■ WHAT IS EXPECTED
Produce an exact copy of all records below.

(Dataset entries)
+-------+

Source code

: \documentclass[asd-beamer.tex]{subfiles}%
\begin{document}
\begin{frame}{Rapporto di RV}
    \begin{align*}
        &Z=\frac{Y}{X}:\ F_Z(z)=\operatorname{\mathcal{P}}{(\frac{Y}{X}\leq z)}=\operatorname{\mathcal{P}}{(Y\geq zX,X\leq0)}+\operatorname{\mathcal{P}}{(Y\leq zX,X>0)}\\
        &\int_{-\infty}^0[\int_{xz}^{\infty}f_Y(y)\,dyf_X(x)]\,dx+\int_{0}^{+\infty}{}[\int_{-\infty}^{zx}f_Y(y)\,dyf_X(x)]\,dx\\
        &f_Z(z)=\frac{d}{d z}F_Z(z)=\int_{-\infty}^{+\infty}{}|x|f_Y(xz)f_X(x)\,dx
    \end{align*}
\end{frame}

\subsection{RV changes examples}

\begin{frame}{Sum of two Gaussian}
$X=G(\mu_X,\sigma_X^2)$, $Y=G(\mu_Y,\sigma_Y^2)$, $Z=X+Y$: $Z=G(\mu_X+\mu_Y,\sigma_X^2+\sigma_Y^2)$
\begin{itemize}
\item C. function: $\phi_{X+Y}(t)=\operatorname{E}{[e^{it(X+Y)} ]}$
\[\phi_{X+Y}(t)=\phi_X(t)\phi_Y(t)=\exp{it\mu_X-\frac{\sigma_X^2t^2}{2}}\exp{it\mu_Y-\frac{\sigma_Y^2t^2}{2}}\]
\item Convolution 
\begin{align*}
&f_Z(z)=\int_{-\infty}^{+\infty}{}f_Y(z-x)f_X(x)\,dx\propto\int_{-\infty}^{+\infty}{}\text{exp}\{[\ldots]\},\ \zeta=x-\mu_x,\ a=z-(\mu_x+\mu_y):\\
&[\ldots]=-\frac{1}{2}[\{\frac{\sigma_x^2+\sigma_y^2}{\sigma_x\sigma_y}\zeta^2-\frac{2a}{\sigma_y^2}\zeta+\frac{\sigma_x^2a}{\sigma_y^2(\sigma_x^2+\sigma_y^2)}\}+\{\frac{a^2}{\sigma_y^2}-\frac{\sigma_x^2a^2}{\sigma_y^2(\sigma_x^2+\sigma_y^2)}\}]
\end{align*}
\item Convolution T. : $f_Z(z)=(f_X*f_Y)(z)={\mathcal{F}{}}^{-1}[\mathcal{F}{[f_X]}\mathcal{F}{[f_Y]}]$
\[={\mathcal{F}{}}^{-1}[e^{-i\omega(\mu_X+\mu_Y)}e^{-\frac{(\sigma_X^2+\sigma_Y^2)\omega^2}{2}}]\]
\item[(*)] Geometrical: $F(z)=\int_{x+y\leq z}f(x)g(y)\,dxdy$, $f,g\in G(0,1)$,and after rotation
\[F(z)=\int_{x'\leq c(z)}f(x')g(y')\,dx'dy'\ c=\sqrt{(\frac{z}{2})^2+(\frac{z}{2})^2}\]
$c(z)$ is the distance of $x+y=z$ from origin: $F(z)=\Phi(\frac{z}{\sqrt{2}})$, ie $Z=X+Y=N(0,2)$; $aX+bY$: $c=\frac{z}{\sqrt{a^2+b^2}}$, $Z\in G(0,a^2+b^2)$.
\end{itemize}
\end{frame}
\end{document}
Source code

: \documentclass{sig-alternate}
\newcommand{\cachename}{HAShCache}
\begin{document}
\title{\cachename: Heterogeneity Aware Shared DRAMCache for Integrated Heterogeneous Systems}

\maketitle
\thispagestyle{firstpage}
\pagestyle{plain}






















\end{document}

+-------+

■ EXERCISE SOLUTION
Source code

: \documentclass[asd-beamer.tex]{subfiles}%
\begin{document}
\begin{frame}{Rapporto di RV}
    \begin{align*}
        &Z=\frac{Y}{X}:\ F_Z(z)=\operatorname{\mathcal{P}}{(\frac{Y}{X}\leq z)}=\operatorname{\mathcal{P}}{(Y\geq zX,X\leq0)}+\operatorname{\mathcal{P}}{(Y\leq zX,X>0)}\\
        &\int_{-\infty}^0[\int_{xz}^{\infty}f_Y(y)\,dyf_X(x)]\,dx+\int_{0}^{+\infty}{}[\int_{-\infty}^{zx}f_Y(y)\,dyf_X(x)]\,dx\\
        &f_Z(z)=\frac{d}{d z}F_Z(z)=\int_{-\infty}^{+\infty}{}|x|f_Y(xz)f_X(x)\,dx
    \end{align*}
\end{frame}

\subsection{RV changes examples}

\begin{frame}{Sum of two Gaussian}
$X=G(\mu_X,\sigma_X^2)$, $Y=G(\mu_Y,\sigma_Y^2)$, $Z=X+Y$: $Z=G(\mu_X+\mu_Y,\sigma_X^2+\sigma_Y^2)$
\begin{itemize}
\item C. function: $\phi_{X+Y}(t)=\operatorname{E}{[e^{it(X+Y)} ]}$
\[\phi_{X+Y}(t)=\phi_X(t)\phi_Y(t)=\exp{it\mu_X-\frac{\sigma_X^2t^2}{2}}\exp{it\mu_Y-\frac{\sigma_Y^2t^2}{2}}\]
\item Convolution 
\begin{align*}
&f_Z(z)=\int_{-\infty}^{+\infty}{}f_Y(z-x)f_X(x)\,dx\propto\int_{-\infty}^{+\infty}{}\text{exp}\{[\ldots]\},\ \zeta=x-\mu_x,\ a=z-(\mu_x+\mu_y):\\
&[\ldots]=-\frac{1}{2}[\{\frac{\sigma_x^2+\sigma_y^2}{\sigma_x\sigma_y}\zeta^2-\frac{2a}{\sigma_y^2}\zeta+\frac{\sigma_x^2a}{\sigma_y^2(\sigma_x^2+\sigma_y^2)}\}+\{\frac{a^2}{\sigma_y^2}-\frac{\sigma_x^2a^2}{\sigma_y^2(\sigma_x^2+\sigma_y^2)}\}]
\end{align*}
\item Convolution T. : $f_Z(z)=(f_X*f_Y)(z)={\mathcal{F}{}}^{-1}[\mathcal{F}{[f_X]}\mathcal{F}{[f_Y]}]$
\[={\mathcal{F}{}}^{-1}[e^{-i\omega(\mu_X+\mu_Y)}e^{-\frac{(\sigma_X^2+\sigma_Y^2)\omega^2}{2}}]\]
\item[(*)] Geometrical: $F(z)=\int_{x+y\leq z}f(x)g(y)\,dxdy$, $f,g\in G(0,1)$,and after rotation
\[F(z)=\int_{x'\leq c(z)}f(x')g(y')\,dx'dy'\ c=\sqrt{(\frac{z}{2})^2+(\frac{z}{2})^2}\]
$c(z)$ is the distance of $x+y=z$ from origin: $F(z)=\Phi(\frac{z}{\sqrt{2}})$, ie $Z=X+Y=N(0,2)$; $aX+bY$: $c=\frac{z}{\sqrt{a^2+b^2}}$, $Z\in G(0,a^2+b^2)$.
\end{itemize}
\end{frame}
\end{document}
Source code

: \documentclass{sig-alternate}
\newcommand{\cachename}{HAShCache}
\begin{document}
\title{\cachename: Heterogeneity Aware Shared DRAMCache for Integrated Heterogeneous Systems}

\maketitle
\thispagestyle{firstpage}
\pagestyle{plain}






















\end{document}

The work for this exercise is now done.